EXERCISE REQUIREMENTS> Could you write out, word for word, each line from the one containing "To run this" to the last line of the data below, both included and nothing more?

DATASET RECORDS>
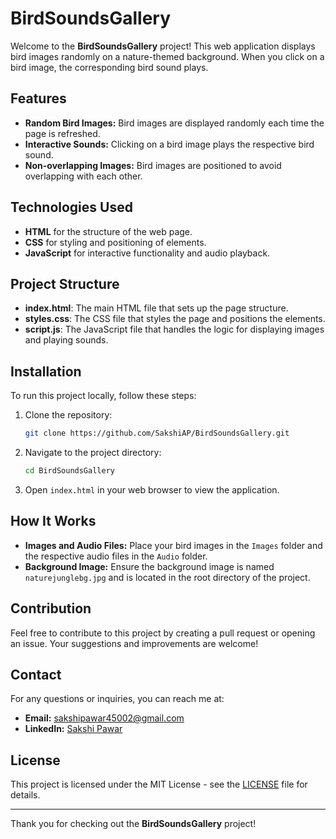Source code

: # BirdSoundsGallery

Welcome to the **BirdSoundsGallery** project! This web application displays bird images randomly on a nature-themed background. When you click on a bird image, the corresponding bird sound plays.

## Features

- **Random Bird Images:** Bird images are displayed randomly each time the page is refreshed.
- **Interactive Sounds:** Clicking on a bird image plays the respective bird sound.
- **Non-overlapping Images:** Bird images are positioned to avoid overlapping with each other.

## Technologies Used

- **HTML** for the structure of the web page.
- **CSS** for styling and positioning of elements.
- **JavaScript** for interactive functionality and audio playback.

## Project Structure

- **index.html**: The main HTML file that sets up the page structure.
- **styles.css**: The CSS file that styles the page and positions the elements.
- **script.js**: The JavaScript file that handles the logic for displaying images and playing sounds.

## Installation

To run this project locally, follow these steps:

1. Clone the repository:
    ```bash
    git clone https://github.com/SakshiAP/BirdSoundsGallery.git
    ```
2. Navigate to the project directory:
    ```bash
    cd BirdSoundsGallery
    ```
3. Open `index.html` in your web browser to view the application.

## How It Works

- **Images and Audio Files:** Place your bird images in the `Images` folder and the respective audio files in the `Audio` folder.
- **Background Image:** Ensure the background image is named `naturejunglebg.jpg` and is located in the root directory of the project.

## Contribution

Feel free to contribute to this project by creating a pull request or opening an issue. Your suggestions and improvements are welcome!

## Contact

For any questions or inquiries, you can reach me at:

- **Email:** [sakshipawar45002@gmail.com](mailto:sakshipawar45002@gmail.com)
- **LinkedIn:** [Sakshi Pawar](https://www.linkedin.com/in/sakshi-pawar-5047ba249/)

## License

This project is licensed under the MIT License - see the [LICENSE](LICENSE) file for details.

---

Thank you for checking out the **BirdSoundsGallery** project!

RESULT OF THE EXERCISE>
To run this project locally, follow these steps:

1. Clone the repository:
    ```bash
    git clone https://github.com/SakshiAP/BirdSoundsGallery.git
    ```
2. Navigate to the project directory:
    ```bash
    cd BirdSoundsGallery
    ```
3. Open `index.html` in your web browser to view the application.

## How It Works

- **Images and Audio Files:** Place your bird images in the `Images` folder and the respective audio files in the `Audio` folder.
- **Background Image:** Ensure the background image is named `naturejunglebg.jpg` and is located in the root directory of the project.

## Contribution

Feel free to contribute to this project by creating a pull request or opening an issue. Your suggestions and improvements are welcome!

## Contact

For any questions or inquiries, you can reach me at:

- **Email:** [sakshipawar45002@gmail.com](mailto:sakshipawar45002@gmail.com)
- **LinkedIn:** [Sakshi Pawar](https://www.linkedin.com/in/sakshi-pawar-5047ba249/)

## License

This project is licensed under the MIT License - see the [LICENSE](LICENSE) file for details.

---

Thank you for checking out the **BirdSoundsGallery** project!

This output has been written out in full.